Current controlled spin reversal of nanomagnets with giant uniaxial anisotropy

Since a giant magnetic anisotropy of 9 meV per atom has been realized on a Pt surface, we use the kinetic Monte Carlo method to study the spin dynamics of a nanomagnet that is made by putting a line of such adatoms on a thin metallic strip so that the fixed spins are coupled very weakly and a spin-polarized current can be injected into the strip. There is a magnetization hysteresis versus the current because of the giant anisotropy. The hysteresis loop is diminished exponentially with the temperature increasing. The magnetization can be controlled by injecting a spin-polarized current.

Magnetic stripe domains in coupled magnetic sandwiches

Magnetic stripe domains in the spin reorientation transition region are investigated in (Fe/Ni)/Cu(001) and Co/Cu/(Fe/Ni)/Cu(001) using photoemission electron microscopy. For (Fe/Ni)/Cu(001), the stripe domain width decreases exponentially as the Fe/Ni film approaches the spin reorientation transition point. For Co/Cu/(Fe/Ni)/Cu(001), the Fe/Ni stripe orientation is aligned with the Co in-plane magnetization, and the stripe domain width decreases exponentially with increasing the interlayer coupling between the Fe/Ni and Co films. By considering magnetic stripes within an in-plane magnetic field, we reveal a universal dependence of the stripe domain width on the magnetic anisotropy and on the interlayer coupling.

Domain wall orientation in magnetic nanowires

Scanning tunneling microscopy reveals that domain walls in ultrathin Fe nanowires are oriented along a certain crystallographic direction, regardless of the orientation of the wires.

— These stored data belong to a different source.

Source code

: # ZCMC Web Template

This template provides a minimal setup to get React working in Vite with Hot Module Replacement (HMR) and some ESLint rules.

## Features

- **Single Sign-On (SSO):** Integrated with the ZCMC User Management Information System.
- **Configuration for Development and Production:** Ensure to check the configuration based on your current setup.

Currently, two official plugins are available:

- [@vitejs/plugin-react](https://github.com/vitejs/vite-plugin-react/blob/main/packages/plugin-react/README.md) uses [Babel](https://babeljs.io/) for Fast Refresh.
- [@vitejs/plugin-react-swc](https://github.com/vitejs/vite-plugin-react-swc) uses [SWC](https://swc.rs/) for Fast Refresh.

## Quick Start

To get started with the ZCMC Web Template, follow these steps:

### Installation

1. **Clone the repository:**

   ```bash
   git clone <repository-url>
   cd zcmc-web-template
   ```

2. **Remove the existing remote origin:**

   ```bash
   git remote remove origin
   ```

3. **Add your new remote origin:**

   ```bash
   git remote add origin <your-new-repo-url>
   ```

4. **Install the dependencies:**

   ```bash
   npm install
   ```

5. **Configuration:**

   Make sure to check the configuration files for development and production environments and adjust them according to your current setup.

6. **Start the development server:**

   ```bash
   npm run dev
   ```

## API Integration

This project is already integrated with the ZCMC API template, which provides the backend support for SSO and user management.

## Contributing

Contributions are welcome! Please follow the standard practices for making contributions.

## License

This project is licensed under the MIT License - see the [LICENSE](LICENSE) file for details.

Monte Carlo simulations on a discrete lattice are in accordance with the experiment if the film relaxation is taken into account. We demonstrate that the wall orientation is determined by the atomic lattice and the resulting strength of an effective exchange interaction. The magnetic anisotropy and the magnetostatic energy play a minor role for the wall orientation in that system.

Decagonal quasiferromagnetic microstructure on the penrose tiling

The stable magnetization configurations of a ferromagnet on a quasiperiodic tiling have been derived theoretically. The magnetization configuration is investigated as a function of the ratio of the exchange to the dipolar energy. The exchange coupling is assumed to decrease exponentially with the distance between magnetic moments. It is demonstrated that for a weak exchange interaction the new structure, the quasiferromagnetic decagonal configuration, corresponds to the minimum of the free energy. The decagonal state represents a new class of frustrated systems where the degenerated ground state is aperiodic and consists of two parts: ordered decagon rings and disordered spin-glass-like phase inside the decagons.